New Henderson Hospital Brings Addiction, Medical Care Under One Roof

Nevada’s overdose deaths are climbing even as fatalities fall dramatically across the rest of the country, and a new hospital in Henderson is betting it can help reverse that trend by treating addiction and serious medical conditions under the same roof.

Las Vegas Recovery Hospital, a 68-bed, 32,000-square-foot facility on the Dignity Health St. Rose Dominican Rosa de Lima campus, is the region’s first acute-care hospital focused on both medical and addiction treatment, aiming to catch patients who are too medically fragile for traditional rehab but not well served by crowded emergency rooms.

Drug overdose deaths in Nevada rose slightly in 2024, bucking a national trend that saw fatalities drop 27% across the country, according to the federal Centers for Disease Control and Prevention. Nevada was one of just two states — along with South Dakota — where overdose deaths increased that year. More recent provisional data suggest that Nevada’s numbers may have declined in 2025, though final figures have not yet been released.

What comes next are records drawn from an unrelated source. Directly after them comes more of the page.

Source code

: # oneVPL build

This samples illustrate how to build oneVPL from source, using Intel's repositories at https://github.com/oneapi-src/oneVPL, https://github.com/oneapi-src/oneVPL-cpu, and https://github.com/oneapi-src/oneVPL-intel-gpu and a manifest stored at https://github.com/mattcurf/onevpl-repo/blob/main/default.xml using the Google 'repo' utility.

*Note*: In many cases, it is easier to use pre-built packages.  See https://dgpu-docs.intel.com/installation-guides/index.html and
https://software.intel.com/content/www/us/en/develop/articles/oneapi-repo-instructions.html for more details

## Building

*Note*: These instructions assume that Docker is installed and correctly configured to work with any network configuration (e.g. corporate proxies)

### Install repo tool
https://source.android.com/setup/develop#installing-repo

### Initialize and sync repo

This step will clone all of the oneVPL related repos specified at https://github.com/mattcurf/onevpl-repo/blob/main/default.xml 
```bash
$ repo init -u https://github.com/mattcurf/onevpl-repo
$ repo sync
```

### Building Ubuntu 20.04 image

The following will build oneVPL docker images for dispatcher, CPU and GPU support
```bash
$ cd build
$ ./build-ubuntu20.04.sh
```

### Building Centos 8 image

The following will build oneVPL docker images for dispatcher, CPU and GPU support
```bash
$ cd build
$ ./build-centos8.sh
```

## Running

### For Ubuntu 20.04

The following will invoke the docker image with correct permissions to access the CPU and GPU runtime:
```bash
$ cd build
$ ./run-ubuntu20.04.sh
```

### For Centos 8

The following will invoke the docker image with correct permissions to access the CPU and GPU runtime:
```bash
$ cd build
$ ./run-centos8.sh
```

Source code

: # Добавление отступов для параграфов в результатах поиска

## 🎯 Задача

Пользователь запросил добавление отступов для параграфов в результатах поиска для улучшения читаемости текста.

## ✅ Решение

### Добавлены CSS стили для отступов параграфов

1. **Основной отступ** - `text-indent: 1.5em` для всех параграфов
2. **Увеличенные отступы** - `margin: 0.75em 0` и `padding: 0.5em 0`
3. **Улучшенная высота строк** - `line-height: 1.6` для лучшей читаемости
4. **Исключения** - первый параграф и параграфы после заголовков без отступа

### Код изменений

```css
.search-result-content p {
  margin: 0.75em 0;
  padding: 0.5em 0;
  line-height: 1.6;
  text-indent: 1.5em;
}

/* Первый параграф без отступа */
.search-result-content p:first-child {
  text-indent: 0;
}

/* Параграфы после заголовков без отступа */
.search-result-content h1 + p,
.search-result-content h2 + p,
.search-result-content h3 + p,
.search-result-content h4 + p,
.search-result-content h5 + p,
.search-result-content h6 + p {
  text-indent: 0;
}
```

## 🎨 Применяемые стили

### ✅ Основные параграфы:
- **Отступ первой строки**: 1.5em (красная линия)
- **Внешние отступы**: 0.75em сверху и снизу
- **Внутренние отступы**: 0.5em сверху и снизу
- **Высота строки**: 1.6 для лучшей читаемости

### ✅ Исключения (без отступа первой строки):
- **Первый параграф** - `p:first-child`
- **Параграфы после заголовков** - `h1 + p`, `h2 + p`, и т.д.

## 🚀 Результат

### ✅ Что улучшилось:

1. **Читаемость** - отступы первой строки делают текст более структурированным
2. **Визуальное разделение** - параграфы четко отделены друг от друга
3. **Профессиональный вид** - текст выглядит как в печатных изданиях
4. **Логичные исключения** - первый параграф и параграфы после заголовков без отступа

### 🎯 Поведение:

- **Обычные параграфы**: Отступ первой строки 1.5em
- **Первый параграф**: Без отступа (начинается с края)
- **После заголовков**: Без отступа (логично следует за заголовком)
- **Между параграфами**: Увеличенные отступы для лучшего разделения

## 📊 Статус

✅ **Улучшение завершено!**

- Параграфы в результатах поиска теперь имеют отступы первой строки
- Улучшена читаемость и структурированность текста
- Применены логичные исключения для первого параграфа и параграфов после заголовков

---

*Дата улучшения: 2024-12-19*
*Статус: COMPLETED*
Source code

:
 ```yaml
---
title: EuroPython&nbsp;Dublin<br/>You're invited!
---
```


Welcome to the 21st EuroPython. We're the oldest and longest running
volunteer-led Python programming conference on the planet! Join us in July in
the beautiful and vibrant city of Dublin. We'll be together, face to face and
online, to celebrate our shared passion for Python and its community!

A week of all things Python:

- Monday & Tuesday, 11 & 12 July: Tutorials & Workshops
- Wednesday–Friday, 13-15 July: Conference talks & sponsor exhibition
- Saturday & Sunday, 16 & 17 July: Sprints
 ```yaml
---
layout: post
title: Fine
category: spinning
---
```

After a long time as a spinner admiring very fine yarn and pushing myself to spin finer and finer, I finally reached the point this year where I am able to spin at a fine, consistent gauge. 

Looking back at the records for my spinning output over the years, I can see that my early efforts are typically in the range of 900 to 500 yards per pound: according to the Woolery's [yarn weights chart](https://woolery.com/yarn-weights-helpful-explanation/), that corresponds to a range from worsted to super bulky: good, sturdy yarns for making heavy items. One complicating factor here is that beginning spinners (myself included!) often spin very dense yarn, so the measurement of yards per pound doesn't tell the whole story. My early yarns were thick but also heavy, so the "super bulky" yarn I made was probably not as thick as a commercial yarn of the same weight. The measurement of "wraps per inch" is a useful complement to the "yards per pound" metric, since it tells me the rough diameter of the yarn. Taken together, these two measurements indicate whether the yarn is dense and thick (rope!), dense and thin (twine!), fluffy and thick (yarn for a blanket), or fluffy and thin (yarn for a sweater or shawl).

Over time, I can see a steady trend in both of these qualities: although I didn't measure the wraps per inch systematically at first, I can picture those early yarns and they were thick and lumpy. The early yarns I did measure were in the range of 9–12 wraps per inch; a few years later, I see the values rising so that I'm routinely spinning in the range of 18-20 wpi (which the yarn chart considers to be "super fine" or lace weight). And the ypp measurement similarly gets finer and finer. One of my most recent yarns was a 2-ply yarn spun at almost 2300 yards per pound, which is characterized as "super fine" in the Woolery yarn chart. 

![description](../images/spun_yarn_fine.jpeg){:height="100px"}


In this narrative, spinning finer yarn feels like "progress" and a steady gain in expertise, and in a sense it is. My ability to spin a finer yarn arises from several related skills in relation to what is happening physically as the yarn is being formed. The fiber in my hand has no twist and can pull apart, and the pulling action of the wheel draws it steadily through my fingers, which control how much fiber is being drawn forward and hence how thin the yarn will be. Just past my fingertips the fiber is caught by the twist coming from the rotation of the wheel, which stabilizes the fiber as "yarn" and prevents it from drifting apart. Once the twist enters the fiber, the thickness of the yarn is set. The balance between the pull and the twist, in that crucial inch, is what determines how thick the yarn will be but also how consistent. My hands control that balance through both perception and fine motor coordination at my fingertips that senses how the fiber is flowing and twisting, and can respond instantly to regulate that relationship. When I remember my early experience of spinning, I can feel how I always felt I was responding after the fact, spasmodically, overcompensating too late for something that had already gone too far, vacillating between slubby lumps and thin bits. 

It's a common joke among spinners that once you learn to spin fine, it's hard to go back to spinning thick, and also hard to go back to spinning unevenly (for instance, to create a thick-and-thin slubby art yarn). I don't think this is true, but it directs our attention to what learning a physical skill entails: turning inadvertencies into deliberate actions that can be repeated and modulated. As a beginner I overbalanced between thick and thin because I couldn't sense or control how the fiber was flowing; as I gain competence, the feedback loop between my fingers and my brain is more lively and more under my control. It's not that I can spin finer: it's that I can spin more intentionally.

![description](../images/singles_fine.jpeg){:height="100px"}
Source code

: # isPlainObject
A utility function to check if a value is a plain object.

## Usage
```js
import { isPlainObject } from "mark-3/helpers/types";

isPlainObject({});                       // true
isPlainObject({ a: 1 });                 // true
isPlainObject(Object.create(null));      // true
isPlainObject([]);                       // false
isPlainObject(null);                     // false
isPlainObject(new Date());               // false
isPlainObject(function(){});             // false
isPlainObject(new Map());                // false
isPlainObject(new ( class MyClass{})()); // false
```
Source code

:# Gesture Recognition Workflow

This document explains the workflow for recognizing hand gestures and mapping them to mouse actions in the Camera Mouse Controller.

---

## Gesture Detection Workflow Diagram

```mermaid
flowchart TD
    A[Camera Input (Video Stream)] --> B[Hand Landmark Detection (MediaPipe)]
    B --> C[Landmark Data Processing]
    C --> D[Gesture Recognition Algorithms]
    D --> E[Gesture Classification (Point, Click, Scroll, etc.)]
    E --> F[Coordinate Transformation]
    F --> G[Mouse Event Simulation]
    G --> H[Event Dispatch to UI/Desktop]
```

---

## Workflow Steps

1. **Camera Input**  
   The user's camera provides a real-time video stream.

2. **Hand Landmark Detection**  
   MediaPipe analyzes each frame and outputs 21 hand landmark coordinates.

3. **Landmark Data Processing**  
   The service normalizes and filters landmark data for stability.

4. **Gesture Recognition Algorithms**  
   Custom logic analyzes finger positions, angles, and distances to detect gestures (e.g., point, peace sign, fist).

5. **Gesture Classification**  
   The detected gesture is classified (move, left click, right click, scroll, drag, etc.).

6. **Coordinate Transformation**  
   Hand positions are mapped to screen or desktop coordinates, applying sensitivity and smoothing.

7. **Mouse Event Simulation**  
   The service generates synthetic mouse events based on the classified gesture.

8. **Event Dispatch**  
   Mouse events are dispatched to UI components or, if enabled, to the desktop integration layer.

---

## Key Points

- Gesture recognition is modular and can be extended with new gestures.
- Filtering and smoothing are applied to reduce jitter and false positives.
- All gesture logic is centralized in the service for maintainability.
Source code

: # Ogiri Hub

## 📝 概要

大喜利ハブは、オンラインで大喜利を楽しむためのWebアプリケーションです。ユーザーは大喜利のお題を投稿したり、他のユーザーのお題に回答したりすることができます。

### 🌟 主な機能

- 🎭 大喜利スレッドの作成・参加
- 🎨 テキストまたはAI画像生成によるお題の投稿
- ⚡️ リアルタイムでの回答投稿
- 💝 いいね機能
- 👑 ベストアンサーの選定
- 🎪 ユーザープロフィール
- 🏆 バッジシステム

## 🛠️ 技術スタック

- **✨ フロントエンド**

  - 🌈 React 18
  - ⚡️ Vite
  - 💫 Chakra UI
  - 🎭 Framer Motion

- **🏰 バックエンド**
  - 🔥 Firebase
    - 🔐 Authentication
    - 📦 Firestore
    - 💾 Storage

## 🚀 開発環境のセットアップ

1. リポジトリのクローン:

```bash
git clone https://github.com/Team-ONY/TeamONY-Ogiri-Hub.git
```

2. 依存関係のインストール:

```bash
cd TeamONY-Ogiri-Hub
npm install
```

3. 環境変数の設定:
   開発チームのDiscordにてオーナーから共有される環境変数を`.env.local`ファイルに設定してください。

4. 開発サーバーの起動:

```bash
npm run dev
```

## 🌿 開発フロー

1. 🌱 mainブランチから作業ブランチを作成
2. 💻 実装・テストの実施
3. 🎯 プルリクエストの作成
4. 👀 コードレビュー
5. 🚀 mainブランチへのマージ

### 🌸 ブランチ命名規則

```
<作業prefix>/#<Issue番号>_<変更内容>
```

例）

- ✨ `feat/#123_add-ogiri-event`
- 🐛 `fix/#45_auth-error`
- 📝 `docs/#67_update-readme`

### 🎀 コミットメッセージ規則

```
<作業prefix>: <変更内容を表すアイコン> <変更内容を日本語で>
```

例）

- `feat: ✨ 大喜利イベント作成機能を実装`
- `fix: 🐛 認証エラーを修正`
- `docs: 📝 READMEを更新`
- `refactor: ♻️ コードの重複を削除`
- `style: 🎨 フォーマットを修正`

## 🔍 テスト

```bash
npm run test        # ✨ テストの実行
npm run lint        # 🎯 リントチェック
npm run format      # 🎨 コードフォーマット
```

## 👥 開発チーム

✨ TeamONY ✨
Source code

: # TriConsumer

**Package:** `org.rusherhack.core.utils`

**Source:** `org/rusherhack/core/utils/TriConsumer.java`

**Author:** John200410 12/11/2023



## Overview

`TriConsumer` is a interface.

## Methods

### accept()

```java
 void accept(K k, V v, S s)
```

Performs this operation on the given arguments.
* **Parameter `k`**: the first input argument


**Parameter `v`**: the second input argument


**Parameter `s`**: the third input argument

“Our mission is simple: Provide a safe, supportive, stigma-free environment where individuals can receive care and, most importantly, hope so they can take the next step in their recovery journey,” Stacey Zierath-Campa, CEO of Las Vegas Recovery Hospital, said last week at the ceremonial ribbon-cutting. “If this hospital changes the life of just one person, then we will have succeeded, because when you help one person, you help a family, and when you help a family, you strengthen the community.”

The hospital marks the first foray into Southern Nevada for Lion Health System, which operates similar facilities across the United States. A few years ago, the company set its sights on the Las Vegas area after seeing “a significant gap” in care for patients with co-occurring medical conditions and substance use disorders.

At Lion Health’s recovery hospitals, patients receive 24-hour care seven days a week under the supervision of addiction-certified physicians, nurse practitioners, psychiatrists, social workers and recovery specialists.

Individualized treatment plans tailored to each patient’s specific needs — including necessary medications and dietary restrictions — are part of the treatment.

Along with substance use recovery support, Las Vegas Recovery Hospital can treat patients with various conditions such as serious infections, respiratory complications, cardiovascular instability, neurological conditions, organ disease and other issues that require hospital-level care.

One aim of the facility is to reduce the strain on hospital emergency rooms by providing informed care to patients needing long-term support, which in turn can reduce readmission rates, repeat 911 utilization, street dischargesand patient decline from receiving inappropriate care in the wrong setting.

Dr. Edsel Iway, a medical director at Las Vegas Recovery Hospital, said many people “fall in between the gaps” at emergency rooms, jails, shelters or other facilities that aren’t equipped to handle serious medical and psychiatric-risk patients.

Traditional rehabilitation centers often lack the medical infrastructure needed to care for patients with comorbidities, while acute care hospitals aren’t meant to provide extended rehabilitation services, explained Dr. Fred Ceppa, a representative from Lion Health System.

The rapidly changing landscape of synthetic drugs within the illicit drug supply has also created a problem — one that requires treatment centers to adapt their protocols and continuously stay up to date on the latest in substance use treatment.

Las Vegas Recovery Hospital “is uniquely positioned” to meet that challenge, Ceppa said.

The recovery center will work with local emergency departments, shelters and other community providers to identify those who could benefit from the services they offer. The facility accepts Medicare, Medicaid and most private insurance plans to ensure that financial barriers don’t impede access to care, hospital officials said.

“Our patients often arrive at their sickest and lowest points. Stabilizing them in every aspect of their health is challenging, but also profoundly rewarding,” Ceppa said. “By providing up to date, compassionate and comprehensive care, Las Vegas Recovery Hospital benefits not only our patients, but the entire medical community here in Las Vegas and throughout the entire state of Nevada.”

In Southern Nevada alone, overdose deaths from all types of drugs rose by almost 32% from September 2024 to August 2025, according to the Southern Nevada Health District.

Nevada also ranked last in Mental Health America’s 2025 State of Mental Health in America report. The group measured data ranging from the rate of adults with any mental illness reported in the past year to mental health workforce availability.

Mental Health America wrote that Nevada largely struggled with youths who reported at least one major depressive episode (roughly 23%), adults with substance use disorder (22%) and the percentage of youths who didn’t receive any preventive care in the past year (about 38%).

That’s why the recovery facility is important for providing patients care for their substance use and medical conditions “holistically without any shame and without having to wonder where their next appointment will be,” said U.S. Rep. Dina Titus, D-Nev.

Henderson City Councilman Jim Seebock echoed those thoughts in labeling the facility a “game changer” for the city.

“Recovery is a team effort,” he said. “It affects each and every one of us when your family member (is) going through it, and they need family, they need a supportive team, and today, you’ve given them hope.”